◆ What is expected
When you reach the entries below, transcribe each one exactly as it stands.

(Saved data entries)
● ● ● ●
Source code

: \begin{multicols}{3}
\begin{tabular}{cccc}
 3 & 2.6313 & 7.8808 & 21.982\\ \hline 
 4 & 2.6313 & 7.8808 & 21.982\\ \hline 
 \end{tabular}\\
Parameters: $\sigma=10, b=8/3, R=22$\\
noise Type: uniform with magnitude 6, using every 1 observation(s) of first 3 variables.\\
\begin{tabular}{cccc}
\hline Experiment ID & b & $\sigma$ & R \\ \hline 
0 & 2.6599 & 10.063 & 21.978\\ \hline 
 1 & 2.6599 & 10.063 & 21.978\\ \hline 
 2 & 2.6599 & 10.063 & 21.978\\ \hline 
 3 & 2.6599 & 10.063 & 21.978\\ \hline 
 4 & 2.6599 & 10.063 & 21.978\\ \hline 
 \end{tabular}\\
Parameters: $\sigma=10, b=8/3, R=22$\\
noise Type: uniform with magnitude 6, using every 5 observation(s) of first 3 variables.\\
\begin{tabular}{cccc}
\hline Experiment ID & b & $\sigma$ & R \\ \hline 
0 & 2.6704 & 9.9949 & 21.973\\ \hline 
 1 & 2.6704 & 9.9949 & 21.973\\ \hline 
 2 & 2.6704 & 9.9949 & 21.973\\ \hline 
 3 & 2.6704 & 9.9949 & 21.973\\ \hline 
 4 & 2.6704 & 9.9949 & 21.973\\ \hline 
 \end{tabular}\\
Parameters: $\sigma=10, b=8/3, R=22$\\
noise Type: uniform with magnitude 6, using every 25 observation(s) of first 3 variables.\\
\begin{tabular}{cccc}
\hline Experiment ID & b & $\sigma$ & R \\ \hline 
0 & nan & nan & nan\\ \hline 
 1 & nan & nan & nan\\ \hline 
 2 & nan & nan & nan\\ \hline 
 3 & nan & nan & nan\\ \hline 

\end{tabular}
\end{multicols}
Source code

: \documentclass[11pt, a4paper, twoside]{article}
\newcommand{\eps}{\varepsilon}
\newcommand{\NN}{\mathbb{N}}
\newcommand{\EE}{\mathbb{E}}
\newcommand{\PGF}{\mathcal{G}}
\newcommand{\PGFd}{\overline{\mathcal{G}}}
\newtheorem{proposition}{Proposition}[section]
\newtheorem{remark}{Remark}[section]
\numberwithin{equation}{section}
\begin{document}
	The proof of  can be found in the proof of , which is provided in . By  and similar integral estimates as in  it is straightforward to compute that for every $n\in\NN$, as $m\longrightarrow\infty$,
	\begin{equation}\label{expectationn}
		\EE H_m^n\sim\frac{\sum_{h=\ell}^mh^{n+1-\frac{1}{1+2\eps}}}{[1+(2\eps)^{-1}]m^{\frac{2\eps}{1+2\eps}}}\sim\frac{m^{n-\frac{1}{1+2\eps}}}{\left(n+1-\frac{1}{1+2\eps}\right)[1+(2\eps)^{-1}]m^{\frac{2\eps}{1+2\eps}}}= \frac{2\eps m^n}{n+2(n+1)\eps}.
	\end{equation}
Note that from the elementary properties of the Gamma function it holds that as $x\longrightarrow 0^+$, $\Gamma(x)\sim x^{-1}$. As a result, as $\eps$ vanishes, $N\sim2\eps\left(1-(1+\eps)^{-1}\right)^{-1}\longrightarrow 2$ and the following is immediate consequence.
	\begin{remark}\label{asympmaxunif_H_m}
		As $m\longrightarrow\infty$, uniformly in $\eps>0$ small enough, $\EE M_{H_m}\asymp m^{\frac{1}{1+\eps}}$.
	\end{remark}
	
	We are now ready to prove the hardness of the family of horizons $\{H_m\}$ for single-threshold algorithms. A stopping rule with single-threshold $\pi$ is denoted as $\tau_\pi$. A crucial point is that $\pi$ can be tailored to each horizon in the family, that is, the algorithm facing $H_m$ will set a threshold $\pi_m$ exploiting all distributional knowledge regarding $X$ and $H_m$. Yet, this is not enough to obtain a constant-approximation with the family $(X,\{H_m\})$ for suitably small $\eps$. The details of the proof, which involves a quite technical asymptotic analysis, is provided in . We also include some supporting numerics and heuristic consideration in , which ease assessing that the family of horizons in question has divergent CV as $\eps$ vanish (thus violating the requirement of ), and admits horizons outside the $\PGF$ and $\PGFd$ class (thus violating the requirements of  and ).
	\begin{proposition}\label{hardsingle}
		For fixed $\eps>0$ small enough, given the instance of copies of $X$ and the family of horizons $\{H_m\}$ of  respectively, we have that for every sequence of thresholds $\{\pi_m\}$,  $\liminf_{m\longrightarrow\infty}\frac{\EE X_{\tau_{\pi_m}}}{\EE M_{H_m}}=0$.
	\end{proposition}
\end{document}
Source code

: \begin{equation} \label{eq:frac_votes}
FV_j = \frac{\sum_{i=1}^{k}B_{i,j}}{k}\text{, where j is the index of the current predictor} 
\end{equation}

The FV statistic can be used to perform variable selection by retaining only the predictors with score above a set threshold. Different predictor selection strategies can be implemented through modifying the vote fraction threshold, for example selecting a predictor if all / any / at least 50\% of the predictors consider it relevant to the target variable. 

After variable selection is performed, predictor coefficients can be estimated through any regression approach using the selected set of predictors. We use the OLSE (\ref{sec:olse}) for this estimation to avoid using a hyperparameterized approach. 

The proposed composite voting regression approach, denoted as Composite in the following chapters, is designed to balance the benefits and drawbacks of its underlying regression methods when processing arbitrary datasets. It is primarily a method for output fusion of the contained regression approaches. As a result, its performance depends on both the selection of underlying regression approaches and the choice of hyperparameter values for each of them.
● ● ● ●
◆ Exercise result
Source code

: \begin{multicols}{3}
\begin{tabular}{cccc}
 3 & 2.6313 & 7.8808 & 21.982\\ \hline 
 4 & 2.6313 & 7.8808 & 21.982\\ \hline 
 \end{tabular}\\
Parameters: $\sigma=10, b=8/3, R=22$\\
noise Type: uniform with magnitude 6, using every 1 observation(s) of first 3 variables.\\
\begin{tabular}{cccc}
\hline Experiment ID & b & $\sigma$ & R \\ \hline 
0 & 2.6599 & 10.063 & 21.978\\ \hline 
 1 & 2.6599 & 10.063 & 21.978\\ \hline 
 2 & 2.6599 & 10.063 & 21.978\\ \hline 
 3 & 2.6599 & 10.063 & 21.978\\ \hline 
 4 & 2.6599 & 10.063 & 21.978\\ \hline 
 \end{tabular}\\
Parameters: $\sigma=10, b=8/3, R=22$\\
noise Type: uniform with magnitude 6, using every 5 observation(s) of first 3 variables.\\
\begin{tabular}{cccc}
\hline Experiment ID & b & $\sigma$ & R \\ \hline 
0 & 2.6704 & 9.9949 & 21.973\\ \hline 
 1 & 2.6704 & 9.9949 & 21.973\\ \hline 
 2 & 2.6704 & 9.9949 & 21.973\\ \hline 
 3 & 2.6704 & 9.9949 & 21.973\\ \hline 
 4 & 2.6704 & 9.9949 & 21.973\\ \hline 
 \end{tabular}\\
Parameters: $\sigma=10, b=8/3, R=22$\\
noise Type: uniform with magnitude 6, using every 25 observation(s) of first 3 variables.\\
\begin{tabular}{cccc}
\hline Experiment ID & b & $\sigma$ & R \\ \hline 
0 & nan & nan & nan\\ \hline 
 1 & nan & nan & nan\\ \hline 
 2 & nan & nan & nan\\ \hline 
 3 & nan & nan & nan\\ \hline 

\end{tabular}
\end{multicols}
Source code

: \documentclass[11pt, a4paper, twoside]{article}
\newcommand{\eps}{\varepsilon}
\newcommand{\NN}{\mathbb{N}}
\newcommand{\EE}{\mathbb{E}}
\newcommand{\PGF}{\mathcal{G}}
\newcommand{\PGFd}{\overline{\mathcal{G}}}
\newtheorem{proposition}{Proposition}[section]
\newtheorem{remark}{Remark}[section]
\numberwithin{equation}{section}
\begin{document}
	The proof of  can be found in the proof of , which is provided in . By  and similar integral estimates as in  it is straightforward to compute that for every $n\in\NN$, as $m\longrightarrow\infty$,
	\begin{equation}\label{expectationn}
		\EE H_m^n\sim\frac{\sum_{h=\ell}^mh^{n+1-\frac{1}{1+2\eps}}}{[1+(2\eps)^{-1}]m^{\frac{2\eps}{1+2\eps}}}\sim\frac{m^{n-\frac{1}{1+2\eps}}}{\left(n+1-\frac{1}{1+2\eps}\right)[1+(2\eps)^{-1}]m^{\frac{2\eps}{1+2\eps}}}= \frac{2\eps m^n}{n+2(n+1)\eps}.
	\end{equation}
Note that from the elementary properties of the Gamma function it holds that as $x\longrightarrow 0^+$, $\Gamma(x)\sim x^{-1}$. As a result, as $\eps$ vanishes, $N\sim2\eps\left(1-(1+\eps)^{-1}\right)^{-1}\longrightarrow 2$ and the following is immediate consequence.
	\begin{remark}\label{asympmaxunif_H_m}
		As $m\longrightarrow\infty$, uniformly in $\eps>0$ small enough, $\EE M_{H_m}\asymp m^{\frac{1}{1+\eps}}$.
	\end{remark}
	
	We are now ready to prove the hardness of the family of horizons $\{H_m\}$ for single-threshold algorithms. A stopping rule with single-threshold $\pi$ is denoted as $\tau_\pi$. A crucial point is that $\pi$ can be tailored to each horizon in the family, that is, the algorithm facing $H_m$ will set a threshold $\pi_m$ exploiting all distributional knowledge regarding $X$ and $H_m$. Yet, this is not enough to obtain a constant-approximation with the family $(X,\{H_m\})$ for suitably small $\eps$. The details of the proof, which involves a quite technical asymptotic analysis, is provided in . We also include some supporting numerics and heuristic consideration in , which ease assessing that the family of horizons in question has divergent CV as $\eps$ vanish (thus violating the requirement of ), and admits horizons outside the $\PGF$ and $\PGFd$ class (thus violating the requirements of  and ).
	\begin{proposition}\label{hardsingle}
		For fixed $\eps>0$ small enough, given the instance of copies of $X$ and the family of horizons $\{H_m\}$ of  respectively, we have that for every sequence of thresholds $\{\pi_m\}$,  $\liminf_{m\longrightarrow\infty}\frac{\EE X_{\tau_{\pi_m}}}{\EE M_{H_m}}=0$.
	\end{proposition}
\end{document}
Source code

: \begin{equation} \label{eq:frac_votes}
FV_j = \frac{\sum_{i=1}^{k}B_{i,j}}{k}\text{, where j is the index of the current predictor} 
\end{equation}

The FV statistic can be used to perform variable selection by retaining only the predictors with score above a set threshold. Different predictor selection strategies can be implemented through modifying the vote fraction threshold, for example selecting a predictor if all / any / at least 50\% of the predictors consider it relevant to the target variable. 

After variable selection is performed, predictor coefficients can be estimated through any regression approach using the selected set of predictors. We use the OLSE (\ref{sec:olse}) for this estimation to avoid using a hyperparameterized approach. 

The proposed composite voting regression approach, denoted as Composite in the following chapters, is designed to balance the benefits and drawbacks of its underlying regression methods when processing arbitrary datasets. It is primarily a method for output fusion of the contained regression approaches. As a result, its performance depends on both the selection of underlying regression approaches and the choice of hyperparameter values for each of them.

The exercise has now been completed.